You will probably never again have the opportunity to hear from amazing men and women of God– not to mention international leaders, public speakers, theologians, comedians, and scholars– every single morning. Listen well. Put your phones away. When I was listening in chapel the other morning, I kept thinking, If I were to do this all over again, I would eat this up. Truth on a spoon. And yet, I remembered myself as a college freshman, thinking so differently about those expository days in chapel.
Get to know your professors. They are some of the smartest people you are ever going to meet in your life, and you get these four years to sit at the feet of Socrates, so to speak. Listen well!

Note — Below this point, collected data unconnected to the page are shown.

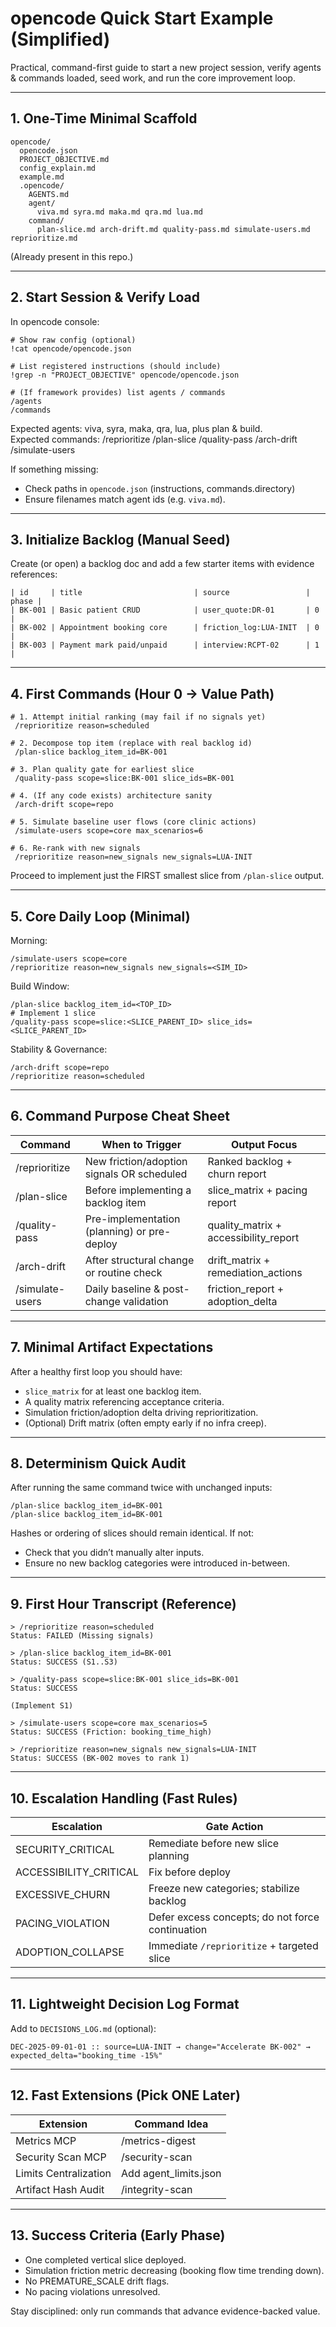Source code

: # opencode Quick Start Example (Simplified)

Practical, command-first guide to start a new project session, verify agents & commands loaded, seed work, and run the core improvement loop.

---

## 1. One-Time Minimal Scaffold

```
opencode/
  opencode.json
  PROJECT_OBJECTIVE.md
  config_explain.md
  example.md
  .opencode/
    AGENTS.md
    agent/
      viva.md syra.md maka.md qra.md lua.md
    command/
      plan-slice.md arch-drift.md quality-pass.md simulate-users.md reprioritize.md
```

(Already present in this repo.)

---

## 2. Start Session & Verify Load

In opencode console:

```
# Show raw config (optional)
!cat opencode/opencode.json

# List registered instructions (should include)
!grep -n "PROJECT_OBJECTIVE" opencode/opencode.json

# (If framework provides) list agents / commands
/agents
/commands
```

Expected agents: viva, syra, maka, qra, lua, plus plan & build.  
Expected commands: /reprioritize /plan-slice /quality-pass /arch-drift /simulate-users

If something missing:
- Check paths in `opencode.json` (instructions, commands.directory)
- Ensure filenames match agent ids (e.g. `viva.md`).

---

## 3. Initialize Backlog (Manual Seed)

Create (or open) a backlog doc and add a few starter items with evidence references:

```
| id     | title                         | source                 | phase |
| BK-001 | Basic patient CRUD            | user_quote:DR-01       | 0     |
| BK-002 | Appointment booking core      | friction_log:LUA-INIT  | 0     |
| BK-003 | Payment mark paid/unpaid      | interview:RCPT-02      | 1     |
```

---

## 4. First Commands (Hour 0 → Value Path)

```
# 1. Attempt initial ranking (may fail if no signals yet)
 /reprioritize reason=scheduled

# 2. Decompose top item (replace with real backlog id)
 /plan-slice backlog_item_id=BK-001

# 3. Plan quality gate for earliest slice
 /quality-pass scope=slice:BK-001 slice_ids=BK-001

# 4. (If any code exists) architecture sanity
 /arch-drift scope=repo

# 5. Simulate baseline user flows (core clinic actions)
 /simulate-users scope=core max_scenarios=6

# 6. Re-rank with new signals
 /reprioritize reason=new_signals new_signals=LUA-INIT
```

Proceed to implement just the FIRST smallest slice from `/plan-slice` output.

---

## 5. Core Daily Loop (Minimal)

Morning:
```
/simulate-users scope=core
/reprioritize reason=new_signals new_signals=<SIM_ID>
```

Build Window:
```
/plan-slice backlog_item_id=<TOP_ID>
# Implement 1 slice
/quality-pass scope=slice:<SLICE_PARENT_ID> slice_ids=<SLICE_PARENT_ID>
```

Stability & Governance:
```
/arch-drift scope=repo
/reprioritize reason=scheduled
```

---

## 6. Command Purpose Cheat Sheet

| Command | When to Trigger | Output Focus |
|---------|-----------------|--------------|
| /reprioritize | New friction/adoption signals OR scheduled | Ranked backlog + churn report |
| /plan-slice | Before implementing a backlog item | slice_matrix + pacing report |
| /quality-pass | Pre-implementation (planning) or pre-deploy | quality_matrix + accessibility_report |
| /arch-drift | After structural change or routine check | drift_matrix + remediation_actions |
| /simulate-users | Daily baseline & post-change validation | friction_report + adoption_delta |

---

## 7. Minimal Artifact Expectations

After a healthy first loop you should have:
- `slice_matrix` for at least one backlog item.
- A quality matrix referencing acceptance criteria.
- Simulation friction/adoption delta driving reprioritization.
- (Optional) Drift matrix (often empty early if no infra creep).

---

## 8. Determinism Quick Audit

After running the same command twice with unchanged inputs:
```
/plan-slice backlog_item_id=BK-001
/plan-slice backlog_item_id=BK-001
```
Hashes or ordering of slices should remain identical. If not:
- Check that you didn’t manually alter inputs.
- Ensure no new backlog categories were introduced in-between.

---

## 9. First Hour Transcript (Reference)

```
> /reprioritize reason=scheduled
Status: FAILED (Missing signals)

> /plan-slice backlog_item_id=BK-001
Status: SUCCESS (S1..S3)

> /quality-pass scope=slice:BK-001 slice_ids=BK-001
Status: SUCCESS

(Implement S1)

> /simulate-users scope=core max_scenarios=5
Status: SUCCESS (Friction: booking_time_high)

> /reprioritize reason=new_signals new_signals=LUA-INIT
Status: SUCCESS (BK-002 moves to rank 1)
```

---

## 10. Escalation Handling (Fast Rules)

| Escalation | Gate Action |
|------------|-------------|
| SECURITY_CRITICAL | Remediate before new slice planning |
| ACCESSIBILITY_CRITICAL | Fix before deploy |
| EXCESSIVE_CHURN | Freeze new categories; stabilize backlog |
| PACING_VIOLATION | Defer excess concepts; do not force continuation |
| ADOPTION_COLLAPSE | Immediate `/reprioritize` + targeted slice |

---

## 11. Lightweight Decision Log Format

Add to `DECISIONS_LOG.md` (optional):
```
DEC-2025-09-01-01 :: source=LUA-INIT → change="Accelerate BK-002" → expected_delta="booking_time -15%"
```

---

## 12. Fast Extensions (Pick ONE Later)

| Extension | Command Idea |
|-----------|--------------|
| Metrics MCP | /metrics-digest |
| Security Scan MCP | /security-scan |
| Limits Centralization | Add agent_limits.json |
| Artifact Hash Audit | /integrity-scan |

---

## 13. Success Criteria (Early Phase)

- One completed vertical slice deployed.
- Simulation friction metric decreasing (booking flow time trending down).
- No PREMATURE_SCALE drift flags.
- No pacing violations unresolved.

Stay disciplined: only run commands that advance evidence-backed value.

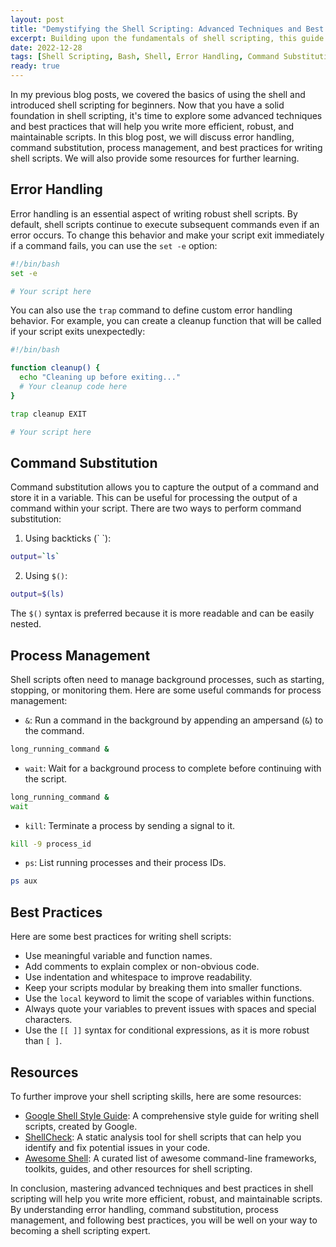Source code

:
 ```yaml
---
layout: post
title: "Demystifying the Shell Scripting: Advanced Techniques and Best Practices"
excerpt: Building upon the fundamentals of shell scripting, this guide delves into advanced techniques and best practices that will elevate your scripting skills. We will explore error handling, command substitution, process management, and share valuable tips for writing efficient, robust, and maintainable scripts. By mastering these advanced concepts, you will be well-equipped to tackle complex scripting challenges and harness the full power of shell scripting.
date: 2022-12-28
tags: [Shell Scripting, Bash, Shell, Error Handling, Command Substitution, Process Management, Best Practices]
ready: true
---
```


In my previous blog posts, we covered the basics of using the shell and introduced shell scripting for beginners. Now that you have a solid foundation in shell scripting, it's time to explore some advanced techniques and best practices that will help you write more efficient, robust, and maintainable scripts. In this blog post, we will discuss error handling, command substitution, process management, and best practices for writing shell scripts. We will also provide some resources for further learning.

## Error Handling

Error handling is an essential aspect of writing robust shell scripts. By default, shell scripts continue to execute subsequent commands even if an error occurs. To change this behavior and make your script exit immediately if a command fails, you can use the `set -e` option:

```bash
#!/bin/bash
set -e

# Your script here
```

You can also use the `trap` command to define custom error handling behavior. For example, you can create a cleanup function that will be called if your script exits unexpectedly:

```bash
#!/bin/bash

function cleanup() {
  echo "Cleaning up before exiting..."
  # Your cleanup code here
}

trap cleanup EXIT

# Your script here
```

## Command Substitution

Command substitution allows you to capture the output of a command and store it in a variable. This can be useful for processing the output of a command within your script. There are two ways to perform command substitution:

1. Using backticks (\` \`):

```bash
output=`ls`
```

2. Using `$()`:

```bash
output=$(ls)
```

The `$()` syntax is preferred because it is more readable and can be easily nested.

## Process Management

Shell scripts often need to manage background processes, such as starting, stopping, or monitoring them. Here are some useful commands for process management:

- `&`: Run a command in the background by appending an ampersand (`&`) to the command.

```bash
long_running_command &
```

- `wait`: Wait for a background process to complete before continuing with the script.

```bash
long_running_command &
wait
```

- `kill`: Terminate a process by sending a signal to it.

```bash
kill -9 process_id
```

- `ps`: List running processes and their process IDs.

```bash
ps aux
```

## Best Practices

Here are some best practices for writing shell scripts:

- Use meaningful variable and function names.
- Add comments to explain complex or non-obvious code.
- Use indentation and whitespace to improve readability.
- Keep your scripts modular by breaking them into smaller functions.
- Use the `local` keyword to limit the scope of variables within functions.
- Always quote your variables to prevent issues with spaces and special characters.
- Use the `[[ ]]` syntax for conditional expressions, as it is more robust than `[ ]`.

## Resources

To further improve your shell scripting skills, here are some resources:

- [Google Shell Style Guide](https://google.github.io/styleguide/shellguide.html): A comprehensive style guide for writing shell scripts, created by Google.
- [ShellCheck](https://www.shellcheck.net/): A static analysis tool for shell scripts that can help you identify and fix potential issues in your code.
- [Awesome Shell](https://github.com/alebcay/awesome-shell): A curated list of awesome command-line frameworks, toolkits, guides, and other resources for shell scripting.

In conclusion, mastering advanced techniques and best practices in shell scripting will help you write more efficient, robust, and maintainable scripts. By understanding error handling, command substitution, process management, and following best practices, you will be well on your way to becoming a shell scripting expert.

Pour effort into your friendships. Some of these may last into eternity. I thank God for Tracy and Megs and Cindy and so many others who are still my favorite people, still making new memories with me, all these years later.
Give each other grace. Please. Ten years from now, your world is likely going to have so many more shades of gray in it and you don’t want to look back and say that your black-and-whiteness didn’t show people Christ. (In fact, some of you probably won’t be able to even accept the grayness of that last sentence. I hope you will one day!)
Do things with excellence. Not to get an A. Not to impress your professors. But because your God has given you gifts with which to honor him.
Seek out a mentor– an upperclassman, a professor, a staff member.
Be vulnerable. Seek out health and healing while you’re still young. Schedule a visit to Counseling Services if you need to. You’re going to kick yourself later when you realize you could have gotten free therapy but now that you’re graduated, you have to pay an arm and a leg and offer your firstborn child as collateral for counseling. You’ll be kicking yourself too that you could have started that journey toward wholeness so much sooner.
And yes (I’m gonna get myself in trouble for this, but …): skip class every once in a while to lie on the campus green with your friends and talk about theology and who is cute in your Western Civ class and what you want to do with your lives.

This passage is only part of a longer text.